One of the most often-discussed aspects of Ernest Hemingway’s writing is his distinctive style. Whereas many writers of his day were still heavily influenced by the verbose, extremely descriptive style of English and American authors of the nineteenth century such as Charles Dickens, Jane Austen, and Herman Melville, Hemingway was not. His literature is free of the extensive use of adjectives common in the work of many earlier writers, and of many of his immediate contemporaries. As a result, his work has often been described as sparse, objective, and journalistic. It’s also been called original, so much so that even readers who would not consider themselves scholars can immediately recognize a book, a story, or even a paragraph that he has written without knowing beforehand that he was its author. His style is so singular, in fact, that to this day there is an international writing contest held every year in which writers are asked to submit a short story in his style. Knowing full well that the results will most likely be second rate, the contest is called the “Bad Hemingway Competition.” The winner is awarded a free trip to Italy which includes a complimentary dinner at Harry’s Bar in Venice, one of Hemingway’s old hangouts.
The fact that Hemingway worked throughout his life as a journalist clearly influenced his spare prose style. In fact, before he had published any fiction, Hemingway, upon his graduation from high school, took a job as a junior reporter at the Kansas City Star. Only eighteen years old, and still developing his authorial voice, Hemingway was clearly inspired by the Star’s guidelines which demanded compression, selectivity and precision for their news stories. Though his background in news writing was an undisputed influence on his writing style, there is another strong influence that guided it as well: the movies. This is not too surprising; Hemingway was born just before the start of the twentieth century, the same time mass motion pictures were invented.
At the time that Hemingway began writing prose seriously, just at the end of World War I, in 1919, and up until the time he was considered an important writer some seven years later, movies were the most popular form of entertainment throughout the western world. This was more than three decades before television overtook motion pictures in popularity—in fact, television as a technology as we now know it had not yet been invented. Many people commonly went to the cinema several nights a week in the 1920s (even more so in the 1930s and early 1940s). The movies these large audiences were watching were, of course, silent movies.

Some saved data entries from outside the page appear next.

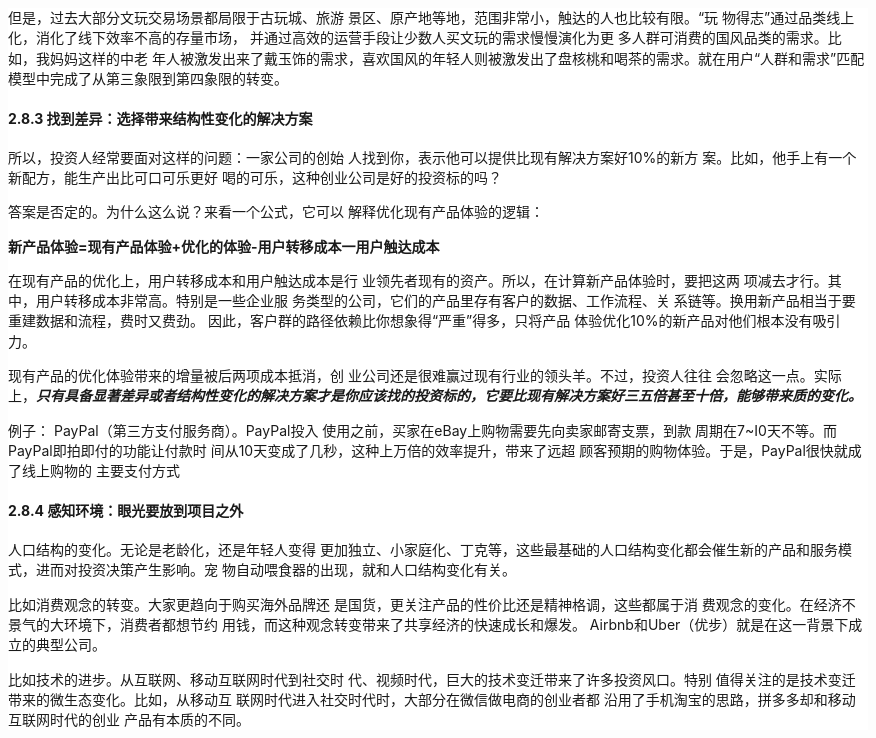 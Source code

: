 但是，过去大部分文玩交易场景都局限于古玩城、旅游
景区、原产地等地，范围非常小，触达的人也比较有限。“玩
物得志”通过品类线上化，消化了线下效率不高的存量市场，
并通过高效的运营手段让少数人买文玩的需求慢慢演化为更
多人群可消费的国风品类的需求。比如，我妈妈这样的中老
年人被激发出来了戴玉饰的需求，喜欢国风的年轻人则被激发出了盘核桃和喝茶的需求。就在用户“人群和需求”匹配模型中完成了从第三象限到第四象限的转变。

#### 2.8.3 找到差异：选择带来结构性变化的解决方案
所以，投资人经常要面对这样的问题：一家公司的创始
人找到你，表示他可以提供比现有解决方案好10%的新方
案。比如，他手上有一个新配方，能生产出比可口可乐更好
喝的可乐，这种创业公司是好的投资标的吗？

答案是否定的。为什么这么说？来看一个公式，它可以
解释优化现有产品体验的逻辑：

**新产品体验=现有产品体验+优化的体验-用户转移成本一用户触达成本**

在现有产品的优化上，用户转移成本和用户触达成本是行
业领先者现有的资产。所以，在计算新产品体验时，要把这两
项减去才行。其中，用户转移成本非常高。特别是一些企业服
务类型的公司，它们的产品里存有客户的数据、工作流程、关
系链等。换用新产品相当于要重建数据和流程，费时又费劲。
因此，客户群的路径依赖比你想象得“严重”得多，只将产品
体验优化10%的新产品对他们根本没有吸引力。

现有产品的优化体验带来的增量被后两项成本抵消，创
业公司还是很难赢过现有行业的领头羊。不过，投资人往往
会忽略这一点。实际上，**_只有具备显著差异或者结构性变化的解决方案才是你应该找的投资标的，它要比现有解决方案好三五倍甚至十倍，能够带来质的变化。_**

例子：
PayPal（第三方支付服务商）。PayPal投入
使用之前，买家在eBay上购物需要先向卖家邮寄支票，到款
周期在7~I0天不等。而PayPal即拍即付的功能让付款时
间从10天变成了几秒，这种上万倍的效率提升，带来了远超
顾客预期的购物体验。于是，PayPal很快就成了线上购物的
主要支付方式
#### 2.8.4 感知环境：眼光要放到项目之外
人口结构的变化。无论是老龄化，还是年轻人变得
更加独立、小家庭化、丁克等，这些最基础的人口结构变化都会催生新的产品和服务模式，进而对投资决策产生影响。宠
物自动喂食器的出现，就和人口结构变化有关。

比如消费观念的转变。大家更趋向于购买海外品牌还
是国货，更关注产品的性价比还是精神格调，这些都属于消
费观念的变化。在经济不景气的大环境下，消费者都想节约
用钱，而这种观念转变带来了共享经济的快速成长和爆发。
Airbnb和Uber（优步）就是在这一背景下成立的典型公司。

比如技术的进步。从互联网、移动互联网时代到社交时
代、视频时代，巨大的技术变迁带来了许多投资风口。特别
值得关注的是技术变迁带来的微生态变化。比如，从移动互
联网时代进入社交时代时，大部分在微信做电商的创业者都
沿用了手机淘宝的思路，拼多多却和移动互联网时代的创业
产品有本质的不同。
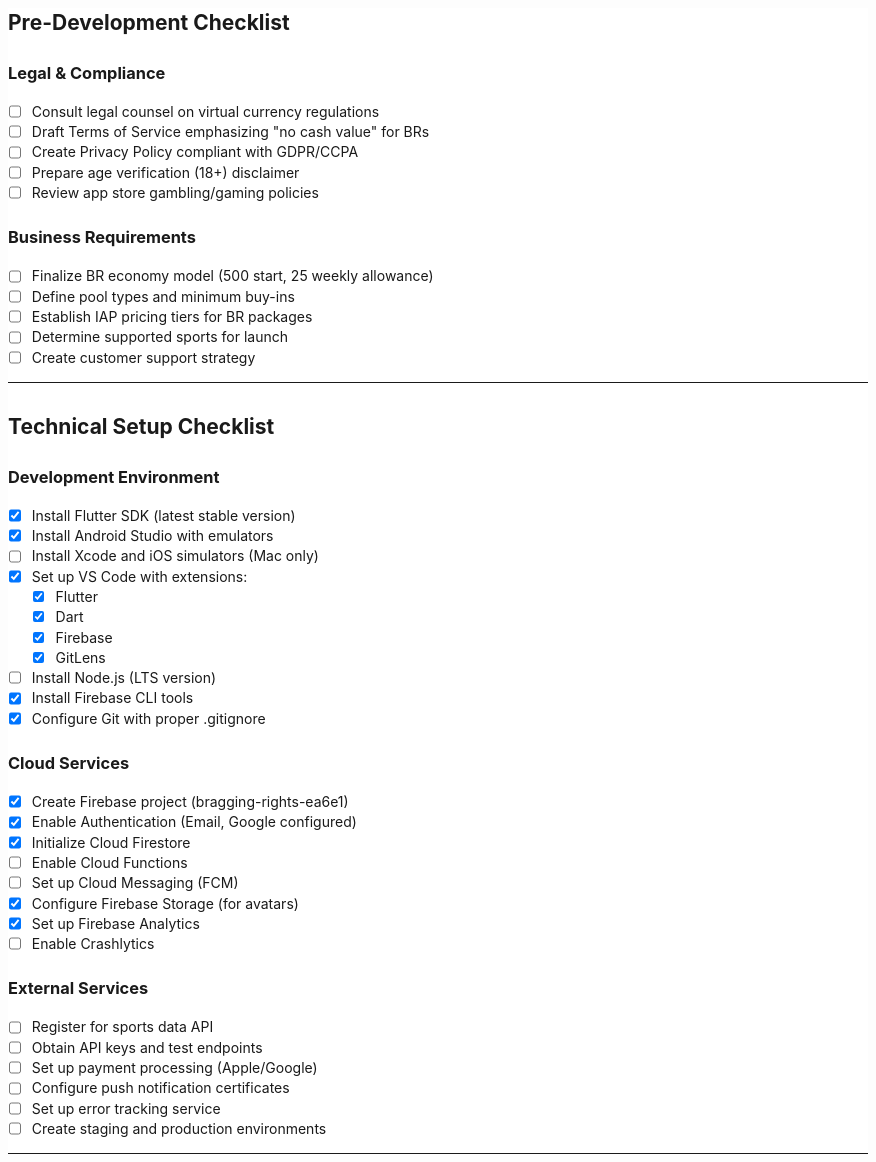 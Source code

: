 
## Pre-Development Checklist
### Legal & Compliance
- [ ] Consult legal counsel on virtual currency regulations
- [ ] Draft Terms of Service emphasizing "no cash value" for BRs
- [ ] Create Privacy Policy compliant with GDPR/CCPA
- [ ] Prepare age verification (18+) disclaimer
- [ ] Review app store gambling/gaming policies

### Business Requirements
- [ ] Finalize BR economy model (500 start, 25 weekly allowance)
- [ ] Define pool types and minimum buy-ins
- [ ] Establish IAP pricing tiers for BR packages
- [ ] Determine supported sports for launch
- [ ] Create customer support strategy

---

## Technical Setup Checklist
### Development Environment
- [x] Install Flutter SDK (latest stable version)
- [x] Install Android Studio with emulators
- [ ] Install Xcode and iOS simulators (Mac only)
- [x] Set up VS Code with extensions:
  - [x] Flutter
  - [x] Dart
  - [x] Firebase
  - [x] GitLens
- [ ] Install Node.js (LTS version)
- [x] Install Firebase CLI tools
- [x] Configure Git with proper .gitignore

### Cloud Services
- [x] Create Firebase project (bragging-rights-ea6e1)
- [x] Enable Authentication (Email, Google configured)
- [x] Initialize Cloud Firestore
- [ ] Enable Cloud Functions
- [ ] Set up Cloud Messaging (FCM)
- [x] Configure Firebase Storage (for avatars)
- [x] Set up Firebase Analytics
- [ ] Enable Crashlytics

### External Services
- [ ] Register for sports data API
- [ ] Obtain API keys and test endpoints
- [ ] Set up payment processing (Apple/Google)
- [ ] Configure push notification certificates
- [ ] Set up error tracking service
- [ ] Create staging and production environments

---
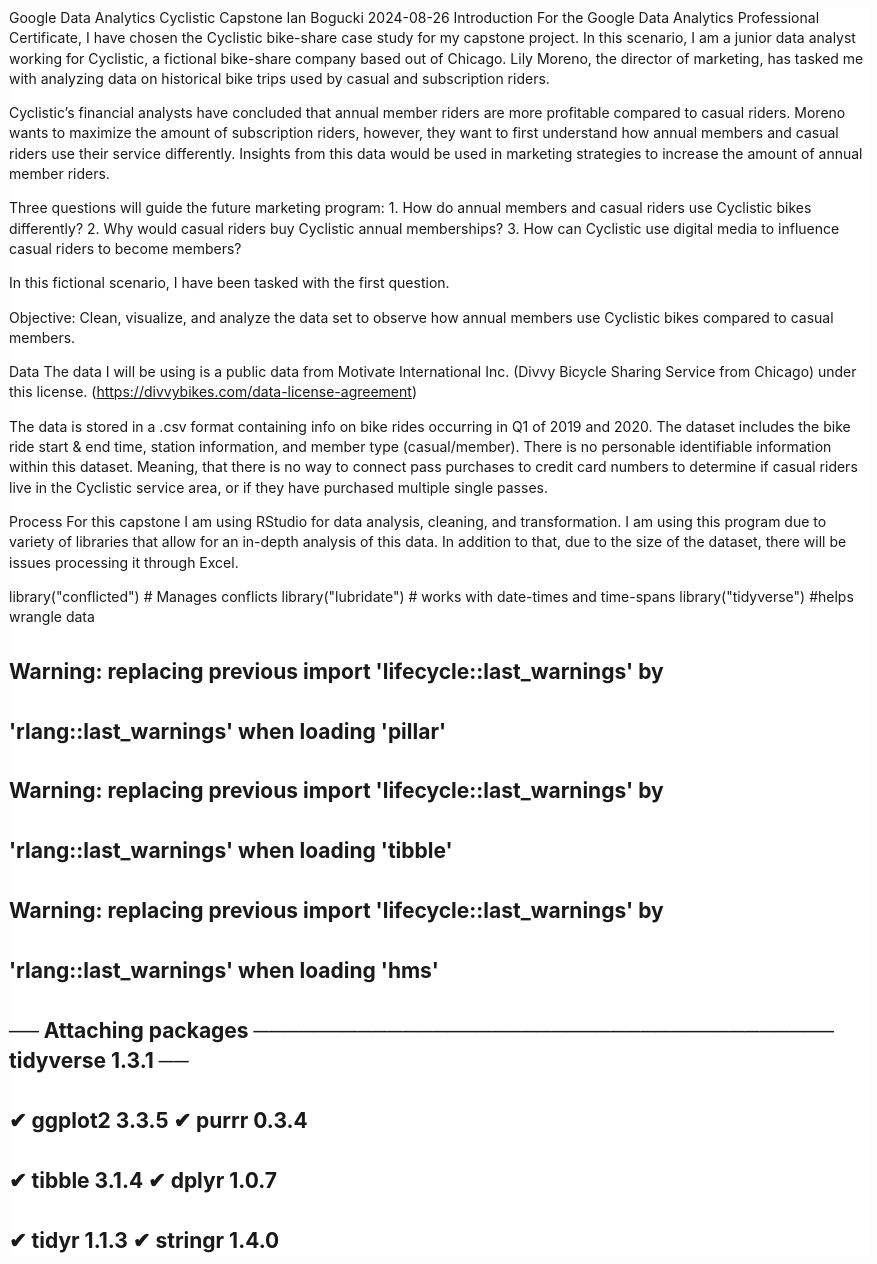 Google Data Analytics Cyclistic Capstone
Ian Bogucki
2024-08-26
Introduction
For the Google Data Analytics Professional Certificate, I have chosen the Cyclistic bike-share case study for my capstone project. In this scenario, I am a junior data analyst working for Cyclistic, a fictional bike-share company based out of Chicago. Lily Moreno, the director of marketing, has tasked me with analyzing data on historical bike trips used by casual and subscription riders.

Cyclistic’s financial analysts have concluded that annual member riders are more profitable compared to casual riders. Moreno wants to maximize the amount of subscription riders, however, they want to first understand how annual members and casual riders use their service differently. Insights from this data would be used in marketing strategies to increase the amount of annual member riders.

Three questions will guide the future marketing program: 1. How do annual members and casual riders use Cyclistic bikes differently? 2. Why would casual riders buy Cyclistic annual memberships? 3. How can Cyclistic use digital media to influence casual riders to become members?

In this fictional scenario, I have been tasked with the first question.

Objective: Clean, visualize, and analyze the data set to observe how annual members use Cyclistic bikes compared to casual members.

Data
The data I will be using is a public data from Motivate International Inc. (Divvy Bicycle Sharing Service from Chicago) under this license. (https://divvybikes.com/data-license-agreement)

The data is stored in a .csv format containing info on bike rides occurring in Q1 of 2019 and 2020. The dataset includes the bike ride start & end time, station information, and member type (casual/member). There is no personable identifiable information within this dataset. Meaning, that there is no way to connect pass purchases to credit card numbers to determine if casual riders live in the Cyclistic service area, or if they have purchased multiple single passes.

Process
For this capstone I am using RStudio for data analysis, cleaning, and transformation. I am using this program due to variety of libraries that allow for an in-depth analysis of this data. In addition to that, due to the size of the dataset, there will be issues processing it through Excel.

library("conflicted") # Manages conflicts
library("lubridate") # works with date-times and time-spans
library("tidyverse")  #helps wrangle data
## Warning: replacing previous import 'lifecycle::last_warnings' by
## 'rlang::last_warnings' when loading 'pillar'
## Warning: replacing previous import 'lifecycle::last_warnings' by
## 'rlang::last_warnings' when loading 'tibble'
## Warning: replacing previous import 'lifecycle::last_warnings' by
## 'rlang::last_warnings' when loading 'hms'
## ── Attaching packages ─────────────────────────────────────── tidyverse 1.3.1 ──
## ✔ ggplot2 3.3.5     ✔ purrr   0.3.4
## ✔ tibble  3.1.4     ✔ dplyr   1.0.7
## ✔ tidyr   1.1.3     ✔ stringr 1.4.0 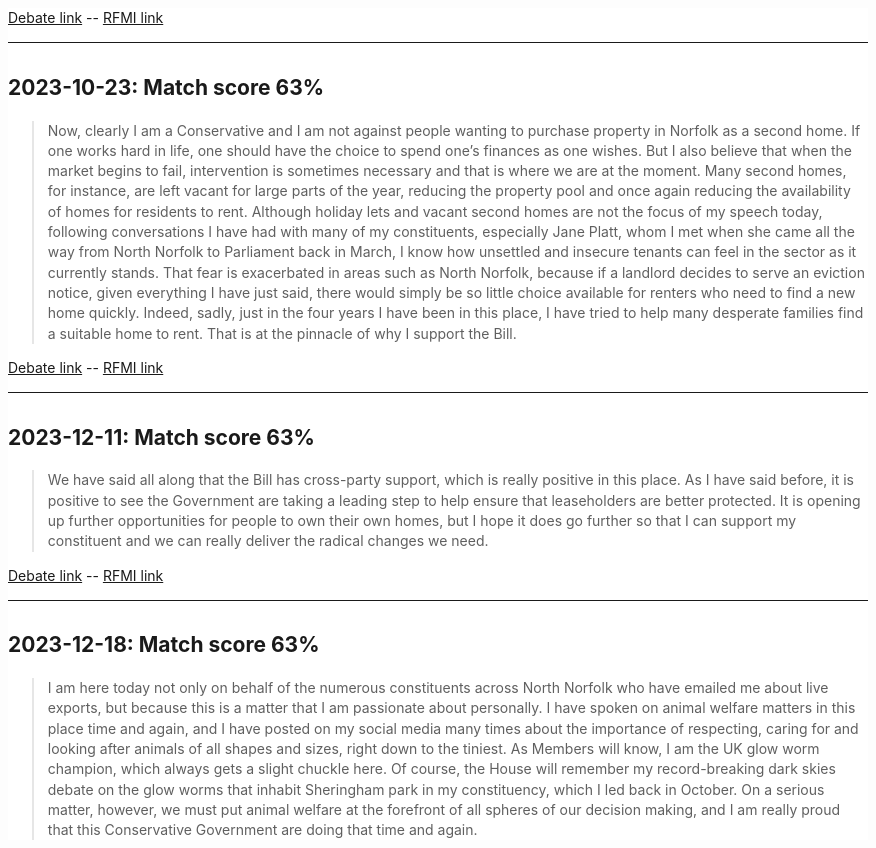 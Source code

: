 [Debate link](https://www.theyworkforyou.com/debates/?id=2024-03-20c.990.1)  --  [RFMI link](https://www.theyworkforyou.com/mp/25844/register)


---



## 2023-10-23: Match score 63%

>Now, clearly I am a Conservative and I am not against people wanting to purchase property in Norfolk as a second home. If one works hard in life, one should have the choice to spend one’s finances as one wishes. But I also believe that when the market begins to fail, intervention is sometimes necessary and that is where we are at the moment. Many second homes, for instance, are left vacant for large parts of the year, reducing the property pool and once again reducing the availability of homes for residents to rent. Although holiday lets and vacant second homes are not the focus of my speech today, following conversations I have had with many of my constituents, especially Jane Platt, whom I met when she came all the way from North Norfolk to Parliament back in March, I know how unsettled and insecure tenants can feel in the sector as it currently stands. That fear is exacerbated in areas such as North Norfolk, because if a landlord decides to serve an eviction notice, given everything I have just said, there would simply be so little choice available for renters who need to find a new home quickly. Indeed, sadly, just in the four years I have been in this place, I have tried to help many desperate families find a suitable home to rent. That is at the pinnacle of why I support the Bill.

[Debate link](https://www.theyworkforyou.com/debates/?id=2023-10-23c.662.1)  --  [RFMI link](https://www.theyworkforyou.com/mp/25844/register)


---



## 2023-12-11: Match score 63%

>We have said all along that the Bill has cross-party support, which is really positive in this place. As I have said before, it is positive to see the Government are taking a leading step to help ensure that leaseholders are better protected. It is opening up further opportunities for people to own their own homes, but I hope it does go further so that I can support my constituent and we can really deliver the radical changes we need.

[Debate link](https://www.theyworkforyou.com/debates/?id=2023-12-11c.699.1)  --  [RFMI link](https://www.theyworkforyou.com/mp/25844/register)


---



## 2023-12-18: Match score 63%

>I am here today not only on behalf of the numerous constituents across North Norfolk who have emailed me about live exports, but because this is a matter that I am passionate about personally. I have spoken on animal welfare matters in this place time and again, and I have posted on my social media many times about the importance of respecting, caring for and looking after animals of all shapes and sizes, right down to the tiniest. As Members will know, I am the UK glow worm champion, which always gets a slight chuckle here. Of course, the House will remember my record-breaking dark skies debate on the glow worms that inhabit Sheringham park in my constituency, which I led back in October. On a serious matter, however, we must put animal welfare at the forefront of all spheres of our decision making, and I am really proud that this Conservative Government are doing that time and again.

Films with synchronized sound were not introduced to mainstream audiences until 1927, when The Jazz Singer, which included several musical numbers with synchronized sound, revolutionized the industry. That film’s astronomical success led movie studios, within the year, to stop producing silent films. Because the sound technology was so new, these early “talkies” became more stagebound, featuring longer scenes with actors clustered around flower vases and table lamps that hid strategically placed microphones. Movies had, for a time, lost their visual flair. The word overtook the image as the prime focus of filmmakers. Silent film, starting in the late ‘teens, and up to 1927 (the same years Hemingway began seriously writing fiction), had matured; film language, dependent on the visual image to tell its story (with the exception of a few inter titles for important dialogue), had hit what many film scholars consider an artistic peak that was not found again for many decades to follow.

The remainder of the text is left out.